Water Law and Legal Definition
The legal term for water rights is called "riparian rights". Riparian rights are the legal rights of owners of land bordering on a river or other body of water. A "riparian owner" is a person who owns land that runs into a river. Riparian rights are not ownership rights but rights of access to the water such as for drinking water, bathing, or irrigation.
State laws vary, but the extent of riparian rights non-domestic uses, such as for diversion of water to sell to others, for industrial purposes, to mine the land under the water for gravel or minerals or for docks and marinas, is unsettled. Riparian rights may include the right to build a wharf outwards to a navigable depth or to take emergency measures to prevent flooding. A riparian owner may not act to deny riparian rights to the owner of downstream properties along the waterway, meaning the water may not be dammed and channelled away from its natural course.

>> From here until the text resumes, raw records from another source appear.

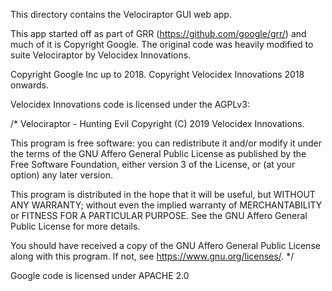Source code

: This directory contains the Velociraptor GUI web app.

This app started off as part of GRR (https://github.com/google/grr/)
and much of it is Copyright Google. The original code was heavily
modified to suite Velociraptor by Velocidex Innovations.


Copyright Google Inc up to 2018.
Copyright Velocidex Innovations 2018 onwards.

Velocidex Innovations code is licensed under the AGPLv3:

/*
   Velociraptor - Hunting Evil
   Copyright (C) 2019 Velocidex Innovations.

   This program is free software: you can redistribute it and/or modify
   it under the terms of the GNU Affero General Public License as published
   by the Free Software Foundation, either version 3 of the License, or
   (at your option) any later version.

   This program is distributed in the hope that it will be useful,
   but WITHOUT ANY WARRANTY; without even the implied warranty of
   MERCHANTABILITY or FITNESS FOR A PARTICULAR PURPOSE.  See the
   GNU Affero General Public License for more details.

   You should have received a copy of the GNU Affero General Public License
   along with this program.  If not, see <https://www.gnu.org/licenses/>.
*/

Google code is licensed under APACHE 2.0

States and local governments establish water management departments to oversee the drainage of surface water and the reclamation of wetlands, swamplands, overflowed lands and tidal marshes and flood prevention and the conservation, development, utilization and disposal of water. Some of the duties of water management include:
(1) To locate and establish levees, drains or canals and to cause to be constructed, straightened, widened or deepened any ditch, drain or watercourse;
(2) To construct for the purposes of flood prevention or the conservation, development, utilization or disposal of water works of improvement, including levees, embankments, floodwater retarding structures, water storage structures, outlets and tide gates, flood gates and pumping plants for preventing floods, providing drainage, reducing sediment and reclaiming wet, swamp or overflowed lands and other related works of improvement that will carry out the purposes of this article; and
(3) To provide maintenance for such installations.